(Collected data)
**********
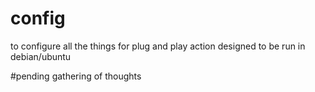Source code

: # config
to configure all the things for plug and play action
designed to be run in debian/ubuntu

#pending gathering of thoughts
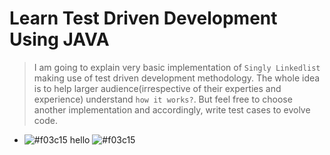 # Learn Test Driven Development Using JAVA
> I am going to explain very basic implementation of `Singly Linkedlist` making use of test driven development methodology. The whole idea is to help larger audience(irrespective of their experties and experience) understand `how it works?`. But feel free to choose another implementation and accordingly, write test cases to evolve code.
- ![#f03c15](https://placehold.it/15/f03c15/000000?text=+) hello ![#f03c15](https://placehold.it/15/f03c15/000000?text=+)
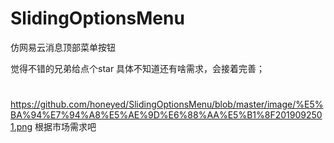 # SlidingOptionsMenu
仿网易云消息顶部菜单按钮

觉得不错的兄弟给点个star 
具体不知道还有啥需求，会接着完善；
# 
https://github.com/honeyed/SlidingOptionsMenu/blob/master/image/%E5%BA%94%E7%94%A8%E5%AE%9D%E6%88%AA%E5%B1%8F2019092501.png
根据市场需求吧
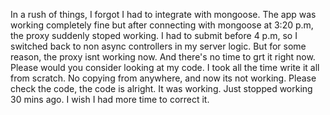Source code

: In a rush of things, I forgot I had to integrate with mongoose. The app was working completely fine but after connecting with mongoose at 3:20 p.m, the proxy suddenly stoped working. I had to submit before 4 p.m, so I switched back to non async controllers in my server logic. But for some reason, the proxy isnt working now. And there's no time to grt it right now. Please would you consider looking at my code. I took all the time write it all from scratch. No copying from anywhere, and now its not working. Please check the code, the code is alright. It was working. Just stopped working 30 mins ago. I wish I had more time to correct it.
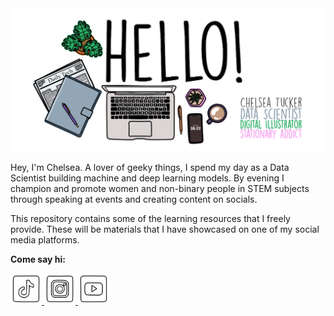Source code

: <img src="media/Hello.png" />

Hey, I'm Chelsea. A lover of geeky things, I spend my day as a Data Scientist building machine and deep learning models. By evening I champion and promote women and non-binary people in STEM subjects through speaking at events and creating content on socials. 

This repository contains some of the learning resources that I freely provide. These will be materials that I have showcased on one of my social media platforms.

**Come say hi:**

<a href="https://www.tiktok.com/@mathschelsea">
<img src="media/TikTok.png" width="50">
</a>
<a href="https://www.instagram.com/mathschelsea/">
<img src="media/Instagram.png" width="50">
</a>
<a href="https://www.youtube.com/c/mathschelsea">
<img src="media/YouTube.png" width="50">
</a>
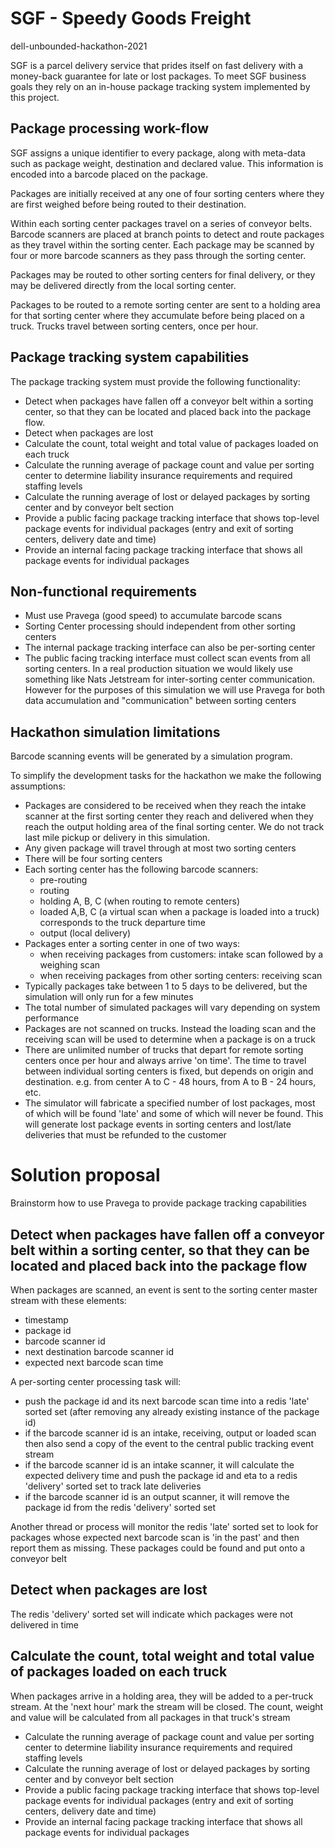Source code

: # SGF - Speedy Goods Freight

dell-unbounded-hackathon-2021

SGF is a parcel delivery service that prides itself on fast delivery with a money-back guarantee for late or lost packages. To meet SGF business goals they rely on an in-house package tracking system implemented by this project.

## Package processing work-flow

SGF assigns a unique identifier to every package, along with meta-data such as package weight, destination and declared value. This information is encoded into a barcode placed on the package.

Packages are initially received at any one of four sorting centers where they are first weighed before being routed to their destination.

Within each sorting center packages travel on a series of conveyor belts. Barcode scanners are placed at branch points to detect and route packages as they travel within the sorting center. Each package may be scanned by four or more barcode scanners as they pass through the sorting center.

Packages may be routed to other sorting centers for final delivery, or they may be delivered directly from the local sorting center.

Packages to be routed to a remote sorting center are sent to a holding area for that sorting center where they accumulate before being placed on a truck. Trucks travel between sorting centers, once per hour.

## Package tracking system capabilities

The package tracking system must provide the following functionality:

* Detect when packages have fallen off a conveyor belt within a sorting center, so that they can be located and placed back into the package flow. 
* Detect when packages are lost
* Calculate the count, total weight and total value of packages loaded on each truck
* Calculate the running average of package count and value per sorting center to determine liability insurance requirements and required staffing levels
* Calculate the running average of lost or delayed packages by sorting center and by conveyor belt section
* Provide a public facing package tracking interface that shows top-level package events for individual packages (entry and exit of sorting centers, delivery date and time)
* Provide an internal facing package tracking interface that shows all package events for individual packages

## Non-functional requirements

* Must use Pravega (good speed) to accumulate barcode scans
* Sorting Center processing should independent from other sorting centers
* The internal package tracking interface can also be per-sorting center
* The public facing tracking interface must collect scan events from all sorting centers. In a real production situation we would likely use something like Nats Jetstream for inter-sorting center communication. However for the purposes of this simulation we will use Pravega for both data accumulation and "communication" between sorting centers

## Hackathon simulation limitations

Barcode scanning events will be generated by a simulation program.

To simplify the development tasks for the hackathon we make the following assumptions:

* Packages are considered to be received when they reach the intake scanner at the first sorting center they reach and delivered when they reach the output holding area of the final sorting center. We do not track last mile pickup or delivery in this simulation.
* Any given package will travel through at most two sorting centers
* There will be four sorting centers
* Each sorting center has the following barcode scanners:
  * pre-routing
  * routing
  * holding A, B, C (when routing to remote centers)
  * loaded A,B, C (a virtual scan when a package is loaded into a truck) corresponds to the truck departure time
  * output (local delivery)
* Packages enter a sorting center in one of two ways:
  * when receiving packages from customers: intake scan followed by a weighing scan 
  * when receiving packages from other sorting centers: receiving scan
* Typically packages take between 1 to 5 days to be delivered, but the simulation will only run for a few minutes
* The total number of simulated packages will vary depending on system performance
* Packages are not scanned on trucks. Instead the loading scan and the receiving scan will be used to determine when a package is on a truck
* There are unlimited number of trucks that depart for remote sorting centers once per hour and always arrive 'on time'. The time to travel between individual sorting centers is fixed, but depends on origin and destination. e.g. from center A to C - 48 hours, from A to B - 24 hours, etc.
* The simulator will fabricate a specified number of lost packages, most of which will be found 'late' and some of which will never be found. This will generate lost package events in sorting centers and lost/late deliveries that must be refunded to the customer

# Solution proposal

Brainstorm how to use Pravega to provide package tracking capabilities

## Detect when packages have fallen off a conveyor belt within a sorting center, so that they can be located and placed back into the package flow

When packages are scanned, an event is sent to the sorting center master stream with these elements:

* timestamp
* package id
* barcode scanner id
* next destination barcode scanner id
* expected next barcode scan time

A per-sorting center processing task will:

* push the package id and its next barcode scan time into a redis 'late' sorted set (after removing any already existing instance of the package id)
* if the barcode scanner id is an intake, receiving, output or loaded scan then also send a copy of the event to the central public tracking event stream
* if the barcode scanner id is an intake scanner, it will calculate the expected delivery time and push the package id and eta to a redis 'delivery' sorted set  to track late deliveries
* if the barcode scanner id is an output scanner, it will remove the package id from the redis 'delivery' sorted set

Another thread or process will monitor the redis 'late' sorted set to look for packages whose expected next barcode scan is 'in the past' and then report them as missing. These packages could be found and put onto a conveyor belt

## Detect when packages are lost

The redis 'delivery' sorted set will indicate which packages were not delivered in time

## Calculate the count, total weight and total value of packages loaded on each truck

When packages arrive in a holding area, they will be added to a per-truck stream. At the 'next hour' mark the stream will be closed. The count, weight and value will be calculated from all packages in that truck's stream



* Calculate the running average of package count and value per sorting center to determine liability insurance requirements and required staffing levels
* Calculate the running average of lost or delayed packages by sorting center and by conveyor belt section
* Provide a public facing package tracking interface that shows top-level package events for individual packages (entry and exit of sorting centers, delivery date and time)
* Provide an internal facing package tracking interface that shows all package events for individual packages



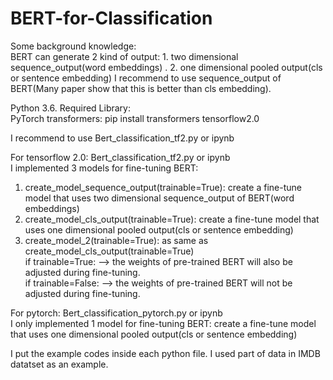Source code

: # BERT-for-Classification

Some background knowledge:  
BERT can generate 2 kind of output: 1. two dimensional sequence_output(word embeddings) .  2. one dimensional pooled output(cls or sentence embedding) 
I recommend to use sequence_output of BERT(Many paper show that this is better than cls embedding).  
  
Python 3.6. 
Required Library:  
PyTorch
transformers: pip install transformers
tensorflow2.0

I recommend to use Bert_classification_tf2.py or ipynb  
  
For tensorflow 2.0: Bert_classification_tf2.py or ipynb  
I implemented 3 models for fine-tuning BERT:  
1. create_model_sequence_output(trainable=True): create a fine-tune model that uses two dimensional sequence_output of BERT(word embeddings)  
2. create_model_cls_output(trainable=True): create a fine-tune model that uses one dimensional pooled output(cls or sentence embedding)  
3. create_model_2(trainable=True): as same as create_model_cls_output(trainable=True)  
if trainable=True: --> the weights of pre-trained BERT will also be adjusted during fine-tuning.  
if trainable=False: --> the weights of pre-trained BERT will not be adjusted during fine-tuning.  



For pytorch: Bert_classification_pytorch.py or ipynb  
I only implemented 1 model for fine-tuning BERT: create a fine-tune model that uses one dimensional pooled output(cls or sentence embedding)  
  
I put the example codes inside each python file. I used part of data in IMDB datatset as an example.
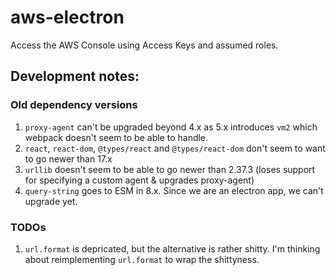 # aws-electron
Access the AWS Console using Access Keys and assumed roles.

## Development notes:
### Old dependency versions
1. `proxy-agent` can't be upgraded beyond 4.x as 5.x introduces `vm2` which
    webpack doesn't seem to be able to handle.
1. `react`, `react-dom`, `@types/react` and `@types/react-dom` don't seem to
    want to go newer than 17.x
1.  `urllib` doesn't seem to be able to go newer than 2.37.3 (loses support for
    specifying a custom agent & upgrades proxy-agent)
1.  `query-string` goes to ESM in 8.x.  Since we are an electron app, we can't upgrade yet.

### TODOs
1.  `url.format` is depricated, but the alternative is rather shitty.  I'm
    thinking about reimplementing `url.format` to wrap the shittyness.
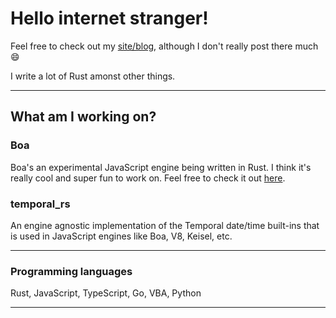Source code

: # Hello internet stranger!

Feel free to check out my [site/blog](https://nekevss.github.io), although I don't really post there much :smile:

I write a lot of Rust amonst other things.

---

## What am I working on?

### Boa

Boa's an experimental JavaScript engine being written in Rust. I think it's really cool and super fun to work on. Feel free to check it out [here](https://github.com/boa-dev/boa).

### temporal_rs

An engine agnostic implementation of the Temporal date/time built-ins that is used in JavaScript engines like Boa, V8, Keisel, etc.

---

### Programming languages

Rust, JavaScript, TypeScript, Go, VBA, Python

---
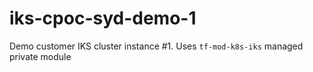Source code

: # iks-cpoc-syd-demo-1
Demo customer IKS cluster instance #1.  Uses `tf-mod-k8s-iks` managed private module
**********
#### [Work required]
Output only the lines from the start of the data through the line that holds "Hey, I'm Chelsea.". Keep them exact and leave the pictures out.

#### [Solution for this problem]
Source code

: # config
to configure all the things for plug and play action
designed to be run in debian/ubuntu

#pending gathering of thoughts
 # Learn Test Driven Development Using JAVA
> I am going to explain very basic implementation of `Singly Linkedlist` making use of test driven development methodology. The whole idea is to help larger audience(irrespective of their experties and experience) understand `how it works?`. But feel free to choose another implementation and accordingly, write test cases to evolve code.
- ![#f03c15](https://placehold.it/15/f03c15/000000?text=+) hello ![#f03c15](https://placehold.it/15/f03c15/000000?text=+)
 # SlidingOptionsMenu
仿网易云消息顶部菜单按钮

觉得不错的兄弟给点个star 
具体不知道还有啥需求，会接着完善；
# 
https://github.com/honeyed/SlidingOptionsMenu/blob/master/image/%E5%BA%94%E7%94%A8%E5%AE%9D%E6%88%AA%E5%B1%8F2019092501.png
根据市场需求吧
Source code

: In a rush of things, I forgot I had to integrate with mongoose. The app was working completely fine but after connecting with mongoose at 3:20 p.m, the proxy suddenly stoped working. I had to submit before 4 p.m, so I switched back to non async controllers in my server logic. But for some reason, the proxy isnt working now. And there's no time to grt it right now. Please would you consider looking at my code. I took all the time write it all from scratch. No copying from anywhere, and now its not working. Please check the code, the code is alright. It was working. Just stopped working 30 mins ago. I wish I had more time to correct it.
Source code

: <img src="media/Hello.png" />

Hey, I'm Chelsea. A lover of geeky things, I spend my day as a Data Scientist building machine and deep learning models. By evening I champion and promote women and non-binary people in STEM subjects through speaking at events and creating content on socials. 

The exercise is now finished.